> [Information provided]
##########
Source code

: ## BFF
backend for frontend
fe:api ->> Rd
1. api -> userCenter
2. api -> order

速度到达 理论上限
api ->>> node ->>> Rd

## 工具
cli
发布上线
##########
> [Try it] Reproduce the whole listing verbatim.

> [Written solution]
Source code

: ## BFF
backend for frontend
fe:api ->> Rd
1. api -> userCenter
2. api -> order

速度到达 理论上限
api ->>> node ->>> Rd

## 工具
cli
发布上线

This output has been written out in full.